Avast Business Patch Management review: Don't give up the day job just yet

Regular patch deployment is one of those things that we all know we should do, but the hassle of patch management can often mean we don't do it as regularly as we could. Patch management is often a struggle for businesses faced with a seemingly never-ending stream of updates, both for Microsoft's Windows software and for sundry other business applications.

Avast comes to the rescue; its Business Patch Management (BPM) solution aims to provide centralised cloud management of patches for Windows endpoints from a single web console. Not only does it manage all Windows systems, but it supports over a thousand third-party apps, allowing you to ditch all your disparate update processes and bring them under one roof.

BPM lets you decide when to scan for updates and set schedules to determine the time they should be deployed so you can minimise their impact on business operations. Updates can be reviewed, you can use settings templates to control how endpoints are restarted, and even choose to ignore specific ones.

Avast Business Patch Management review: Deployment

The first thing you need to be aware of is that BPM is an add-on enhancement to Avast's Business Antivirus, so you can't currently use it separately and will have to purchase an Antivirus subscription in addition to a BPM plan. We raised this with Avast and it advised us it is in the process of splitting the two products apart as a future feature.

Before using BPM, you'll need to configure your Windows systems to stop automatic updates and Avast provides help on its support site showing various methods, including using Group Policy Object (GPO). Hardly elegant, but Avast also told us it will be implementing a feature in the console that allows automatic updates to be remotely disabled on systems with the Avast software installed.

Deployment is a swift process; you can simply create a custom installer utility from the console and send it to your endpoints. Delivery methods include copying it to endpoints and installing it manually, emailing a download link to users or linking up with Active Directory and using a master agent to automate the process.

Advanced installer options allow it to be customized further for Windows workstations and servers. Endpoints can be placed in different groups, each with their own settings template that determines what AV components to install (there are a lot) plus patch management scan and deployment schedules.

Avast Business Patch Management review: Product evolution

We've been testing BPM in the lab for three months and initially found an alarming number of issues that were cause for concern. These included patches being scheduled but never deployed, endpoint reboot tasks constantly being created, some third-party apps failing to update and the original dashboard patch status widgets being very uninformative.

During this time, we've been in regular contact with Avast's development team, although we're unsure whether regular customers would have received the same level of support. That said, rather than being ignored, we've seen many of our criticisms being resolved and our suggestions being implemented.

The patch management dashboard widgets have been improved so the device summary provides hot links for pulling up quick views of vulnerable systems and those in danger. Rather than presenting a static status table, the patch summary widget now has direct links to systems with issues and the task list can be updated at will with a filter for sorting them into chronological order.
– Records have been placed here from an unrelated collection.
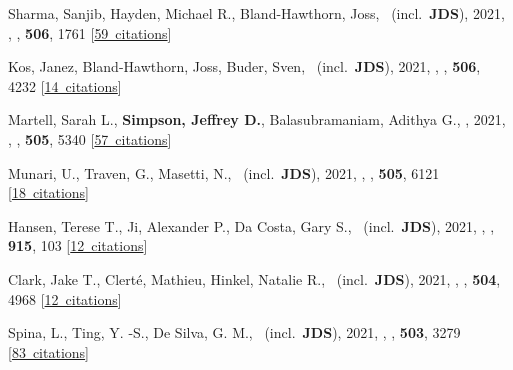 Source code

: \item[{\color{numcolor}\scriptsize60}] Sharma, Sanjib, Hayden, Michael R., Bland-Hawthorn, Joss, \etal\ (incl.\ \textbf{JDS}), 2021, , \mnras, \textbf{506}, 1761 [\href{https://ui.adsabs.harvard.edu/#abs/2021MNRAS.506.1761S}{59~citations}]

\item[{\color{numcolor}\scriptsize59}] Kos, Janez, Bland-Hawthorn, Joss, Buder, Sven, \etal\ (incl.\ \textbf{JDS}), 2021, , \mnras, \textbf{506}, 4232 [\href{https://ui.adsabs.harvard.edu/#abs/2021MNRAS.506.4232K}{14~citations}]

\item[{\color{numcolor}\scriptsize58}] Martell, Sarah L., \textbf{Simpson, Jeffrey D.}, Balasubramaniam, Adithya G., \etal, 2021, , \mnras, \textbf{505}, 5340 [\href{https://ui.adsabs.harvard.edu/#abs/2021MNRAS.505.5340M}{57~citations}]

\item[{\color{numcolor}\scriptsize57}] Munari, U., Traven, G., Masetti, N., \etal\ (incl.\ \textbf{JDS}), 2021, , \mnras, \textbf{505}, 6121 [\href{https://ui.adsabs.harvard.edu/#abs/2021MNRAS.505.6121M}{18~citations}]

\item[{\color{numcolor}\scriptsize56}] Hansen, Terese T., Ji, Alexander P., Da Costa, Gary S., \etal\ (incl.\ \textbf{JDS}), 2021, , \apj, \textbf{915}, 103 [\href{https://ui.adsabs.harvard.edu/#abs/2021ApJ...915..103H}{12~citations}]

\item[{\color{numcolor}\scriptsize55}] Clark, Jake T., Clert{\'e}, Mathieu, Hinkel, Natalie R., \etal\ (incl.\ \textbf{JDS}), 2021, , \mnras, \textbf{504}, 4968 [\href{https://ui.adsabs.harvard.edu/#abs/2021MNRAS.504.4968C}{12~citations}]

\item[{\color{numcolor}\scriptsize54}] Spina, L., Ting, Y. -S., De Silva, G. M., \etal\ (incl.\ \textbf{JDS}), 2021, , \mnras, \textbf{503}, 3279 [\href{https://ui.adsabs.harvard.edu/#abs/2021MNRAS.503.3279S}{83~citations}]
Most third-party apps installed on our test systems were updated successfully and included the latest Office and Adobe apps plus all popular web browsers - Avast provides a downloadable list which currently shows more than 1,200 supported apps. Some less common apps such as the FileZilla 4 FTP client had to be updated manually and Java updates aren't currently supported, due to Oracle changing its Java patch download processes.

We highlighted the latter to Avast which plans to add a console link that will allow Java patches to be manually uploaded for distribution by BPM. Despite these glitches, BPM's support for the majority of common business apps will make it easier to manage their updates from one console.

Avast Business Patch Management review: Management console

Avast's cloud console is very informative; the dashboard provides an overview of protected systems with an unmissable banner across the top that alerts you when systems are deemed vulnerable or in danger. The interactive patch widgets keep you posted on endpoint update status while below are two charts that focus on installed AV components and detected malware threats.

Notifications are posted in date order and, where relevant, will have a link alongside that takes you straight to the affected system for a closer look. The device list can be filtered to show those with patch-related issues and endpoints have colour-coded icons for easy status identification.

The Device Settings page is where you create templates to control BPM agent behaviour. You can choose daily, weekly or monthly patch scan schedules, opt to deploy them immediately or at a specific time, control how and when endpoints are restarted and permit users to postpone or cancel the reboot.

You can view patch deployment status and apply filters to fine-tune the information while a drop-down menu for each patch allows you to force deployment, ignore it or roll it back on a specific endpoint. Avast provides a set of graphical reports so you can check on patch deployments, see systems that have failed tasks or missing patches and check on patched applications.

Avast Business Patch Management review: Verdict

Avast's Business Patch Management is clearly a work in progress although the number of updates pushed out during our test period shows plenty of commitment. At its foundation, BPM's centralized cloud console and myriad deployment controls look capable of bringing order to Windows patch-related chaos and its support for third-party app updates makes it more versatile than classic products such as Microsoft's WSUS (Windows Server Update Services).

However, it isn't a smart move tying BPM in with Avast's antivirus products as this could easily double acquisition costs. Businesses that like the look of BPM but already have a preferred AV vendor other than Avast will need to wait until it is available as a standalone product.